__Work task__. Which lines run from the one containing "#### Docker Deployment" through the end of the material? Transcribe them word for word, and only them.
[Start of section]
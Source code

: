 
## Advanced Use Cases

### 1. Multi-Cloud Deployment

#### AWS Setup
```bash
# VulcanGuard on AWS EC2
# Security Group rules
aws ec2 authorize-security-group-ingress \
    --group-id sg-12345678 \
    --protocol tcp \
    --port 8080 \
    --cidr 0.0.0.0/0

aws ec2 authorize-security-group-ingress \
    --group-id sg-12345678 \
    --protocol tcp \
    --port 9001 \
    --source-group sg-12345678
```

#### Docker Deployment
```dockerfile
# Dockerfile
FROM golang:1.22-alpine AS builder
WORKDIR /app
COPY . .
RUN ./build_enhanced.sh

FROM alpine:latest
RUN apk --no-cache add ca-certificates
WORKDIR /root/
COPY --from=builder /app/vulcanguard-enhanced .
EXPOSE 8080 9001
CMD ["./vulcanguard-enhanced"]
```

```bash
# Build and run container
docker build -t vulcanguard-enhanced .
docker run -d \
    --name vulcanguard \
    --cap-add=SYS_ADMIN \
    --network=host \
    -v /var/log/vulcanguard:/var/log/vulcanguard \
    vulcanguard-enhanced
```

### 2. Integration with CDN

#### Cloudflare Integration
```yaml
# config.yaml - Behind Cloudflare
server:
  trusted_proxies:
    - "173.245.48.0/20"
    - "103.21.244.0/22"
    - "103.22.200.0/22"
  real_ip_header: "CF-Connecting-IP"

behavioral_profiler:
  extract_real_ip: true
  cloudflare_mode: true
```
[End of section]
__Problem solution__.
#### Docker Deployment
```dockerfile
# Dockerfile
FROM golang:1.22-alpine AS builder
WORKDIR /app
COPY . .
RUN ./build_enhanced.sh

FROM alpine:latest
RUN apk --no-cache add ca-certificates
WORKDIR /root/
COPY --from=builder /app/vulcanguard-enhanced .
EXPOSE 8080 9001
CMD ["./vulcanguard-enhanced"]
```

```bash
# Build and run container
docker build -t vulcanguard-enhanced .
docker run -d \
    --name vulcanguard \
    --cap-add=SYS_ADMIN \
    --network=host \
    -v /var/log/vulcanguard:/var/log/vulcanguard \
    vulcanguard-enhanced
```

### 2. Integration with CDN

#### Cloudflare Integration
```yaml
# config.yaml - Behind Cloudflare
server:
  trusted_proxies:
    - "173.245.48.0/20"
    - "103.21.244.0/22"
    - "103.22.200.0/22"
  real_ip_header: "CF-Connecting-IP"

behavioral_profiler:
  extract_real_ip: true
  cloudflare_mode: true
```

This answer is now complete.